In Crawford’s case, his education took him in directions his school never intended.

Such stories shouldn’t surprise us. After all, with just a moment or two of reflection, we can all think of ways that our “education” has differed from our “schooling.” Yet in all of our tumultuous educational culture wars, pundits rush to make sweeping claims about education based on scanty evidence from schools.

We’ve seen this recently in the pages of the New York Times, when philosopher Justin McBrayer declared–based on data that was not just slim, but positively anorexic–that Our Schools Were Training Amoral Monsters.

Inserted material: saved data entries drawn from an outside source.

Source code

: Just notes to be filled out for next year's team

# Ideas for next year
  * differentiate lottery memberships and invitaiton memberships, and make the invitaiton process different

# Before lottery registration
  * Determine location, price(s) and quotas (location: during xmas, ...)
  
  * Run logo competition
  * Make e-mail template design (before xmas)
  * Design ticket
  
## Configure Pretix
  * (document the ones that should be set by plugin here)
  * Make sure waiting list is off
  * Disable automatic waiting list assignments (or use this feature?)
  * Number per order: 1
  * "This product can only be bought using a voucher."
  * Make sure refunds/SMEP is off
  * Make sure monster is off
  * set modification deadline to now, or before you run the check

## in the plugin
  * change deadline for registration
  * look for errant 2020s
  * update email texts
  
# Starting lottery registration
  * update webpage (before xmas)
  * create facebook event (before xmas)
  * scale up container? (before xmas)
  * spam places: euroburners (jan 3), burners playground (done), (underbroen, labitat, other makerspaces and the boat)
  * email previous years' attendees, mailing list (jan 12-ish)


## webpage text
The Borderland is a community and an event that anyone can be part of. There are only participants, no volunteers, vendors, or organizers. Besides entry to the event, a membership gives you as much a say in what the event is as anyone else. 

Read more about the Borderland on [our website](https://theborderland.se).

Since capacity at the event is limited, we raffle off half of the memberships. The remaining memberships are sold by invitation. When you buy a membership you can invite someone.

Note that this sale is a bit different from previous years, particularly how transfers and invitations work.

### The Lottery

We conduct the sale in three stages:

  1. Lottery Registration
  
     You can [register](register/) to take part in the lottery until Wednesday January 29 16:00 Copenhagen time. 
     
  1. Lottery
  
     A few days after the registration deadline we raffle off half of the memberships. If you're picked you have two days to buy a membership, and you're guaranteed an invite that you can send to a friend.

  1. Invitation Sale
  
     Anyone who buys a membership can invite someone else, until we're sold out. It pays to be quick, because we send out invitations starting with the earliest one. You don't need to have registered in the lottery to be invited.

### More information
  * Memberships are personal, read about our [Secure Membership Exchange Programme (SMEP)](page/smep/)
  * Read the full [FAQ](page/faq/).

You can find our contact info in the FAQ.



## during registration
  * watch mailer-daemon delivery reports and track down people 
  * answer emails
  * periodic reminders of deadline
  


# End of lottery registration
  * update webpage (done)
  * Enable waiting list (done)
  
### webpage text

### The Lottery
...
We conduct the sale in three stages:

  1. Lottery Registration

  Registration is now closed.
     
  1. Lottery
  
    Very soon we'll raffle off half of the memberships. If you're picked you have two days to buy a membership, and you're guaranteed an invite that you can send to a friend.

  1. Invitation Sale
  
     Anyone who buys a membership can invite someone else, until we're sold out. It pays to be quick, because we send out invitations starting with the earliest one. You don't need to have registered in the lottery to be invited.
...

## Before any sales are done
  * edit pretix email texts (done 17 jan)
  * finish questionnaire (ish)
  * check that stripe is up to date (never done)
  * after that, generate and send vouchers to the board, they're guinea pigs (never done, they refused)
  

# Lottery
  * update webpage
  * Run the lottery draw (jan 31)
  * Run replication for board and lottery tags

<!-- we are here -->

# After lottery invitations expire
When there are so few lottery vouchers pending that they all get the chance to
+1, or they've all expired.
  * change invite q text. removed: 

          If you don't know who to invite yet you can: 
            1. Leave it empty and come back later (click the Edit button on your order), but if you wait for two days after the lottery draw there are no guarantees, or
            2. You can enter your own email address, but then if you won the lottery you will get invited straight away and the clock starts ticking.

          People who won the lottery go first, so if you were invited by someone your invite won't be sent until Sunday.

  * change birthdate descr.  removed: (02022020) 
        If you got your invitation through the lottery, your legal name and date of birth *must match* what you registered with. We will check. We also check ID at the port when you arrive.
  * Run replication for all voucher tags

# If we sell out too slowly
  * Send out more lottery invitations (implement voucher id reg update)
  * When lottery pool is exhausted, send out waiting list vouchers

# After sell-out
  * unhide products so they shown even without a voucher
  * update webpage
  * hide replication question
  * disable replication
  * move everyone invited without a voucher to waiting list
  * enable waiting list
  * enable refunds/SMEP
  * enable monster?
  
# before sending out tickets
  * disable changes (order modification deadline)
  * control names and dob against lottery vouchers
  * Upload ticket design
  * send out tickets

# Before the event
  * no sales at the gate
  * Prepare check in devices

Among conservative Christians, too, this tradition of school-bashing has a long history.  In the 1970s, for example, fundamentalist school leader A.A. “Buzz” Baker decried the tendency of many conservative Christians to rush into school-founding for the wrong reasons. In his book The Successful Christian School (1979) Baker warned that too many parents and pastors rushed to open new schools because they thought

Public education has failed! It is failing to provide a good academic education while exposing our children to a godless, secular-humanistic approach to life.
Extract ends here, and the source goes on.